Senate and House leaders struck a deal to send a long-debated sanctions bill imposing new measures against Russia, Iran and North Korea to the president’s desk, after securing promises that Congress will consider even more stringent measures against North Korea down the line.
Senate Foreign Relations Committee Chairman Bob Corker (R-Tenn.) announced that he agreed to have the Senate take up the measure that the House passed Tuesday on a vote of 419 to 3, after House Majority Leader Kevin McCarthy (R-Calif.) agreed that in the near future, the House would “expeditiously consider and pass enhancements” to the North Korea portion of the bill, The Washington Post reported on Thursday.
Chief among the “enhancements” Corker had sought up to the last minute was a provision that would have given Congress the ability to block the president from being able to ease punitive measures against North Korea in the future.

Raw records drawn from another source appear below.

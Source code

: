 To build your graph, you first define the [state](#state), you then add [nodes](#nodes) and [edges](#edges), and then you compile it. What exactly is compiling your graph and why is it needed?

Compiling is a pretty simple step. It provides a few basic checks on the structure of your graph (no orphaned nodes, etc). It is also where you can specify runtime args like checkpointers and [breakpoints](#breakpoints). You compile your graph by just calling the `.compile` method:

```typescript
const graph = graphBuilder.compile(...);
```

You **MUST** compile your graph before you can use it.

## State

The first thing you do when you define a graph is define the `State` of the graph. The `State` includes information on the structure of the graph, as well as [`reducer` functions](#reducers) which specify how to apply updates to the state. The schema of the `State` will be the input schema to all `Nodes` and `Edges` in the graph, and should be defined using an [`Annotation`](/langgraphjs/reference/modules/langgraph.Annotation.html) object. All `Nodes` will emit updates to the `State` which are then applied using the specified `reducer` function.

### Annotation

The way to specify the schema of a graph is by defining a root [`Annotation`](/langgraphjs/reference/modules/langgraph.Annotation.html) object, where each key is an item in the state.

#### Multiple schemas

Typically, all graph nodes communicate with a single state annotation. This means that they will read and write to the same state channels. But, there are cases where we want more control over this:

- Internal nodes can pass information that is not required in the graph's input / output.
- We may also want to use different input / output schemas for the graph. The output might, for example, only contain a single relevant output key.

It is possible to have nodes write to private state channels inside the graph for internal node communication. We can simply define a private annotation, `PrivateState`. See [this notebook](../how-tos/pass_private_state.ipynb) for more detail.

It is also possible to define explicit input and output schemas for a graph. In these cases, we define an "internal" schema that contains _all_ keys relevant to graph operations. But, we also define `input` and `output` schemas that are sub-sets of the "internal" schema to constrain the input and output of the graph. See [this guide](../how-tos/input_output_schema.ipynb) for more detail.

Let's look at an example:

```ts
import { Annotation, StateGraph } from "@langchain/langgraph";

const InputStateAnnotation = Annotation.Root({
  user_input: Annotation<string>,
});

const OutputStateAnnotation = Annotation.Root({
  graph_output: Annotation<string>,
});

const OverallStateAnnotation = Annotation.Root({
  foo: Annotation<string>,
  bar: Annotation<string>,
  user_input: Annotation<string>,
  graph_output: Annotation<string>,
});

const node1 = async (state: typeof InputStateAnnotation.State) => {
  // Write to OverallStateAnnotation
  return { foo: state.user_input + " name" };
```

Such a provision, known as “congressional review,” would have been modeled on similar language in the sanctions bill that pertains to Russia sanctions. In addition to codifying and enhancing existing sanctions against Moscow, the legislation requires the president to notify Congress whenever he wants to change Russia sanctions policy. That notification then triggers a 30-day period in which Congress can vote to prevent the president from easing punitive measures against Moscow.
That level of congressional review is unprecedented in sanctions bills but was roundly popular in Congress, where many lawmakers have been uneasy about President Trump’s apparent coziness with Russian President Vladi­mir Putin.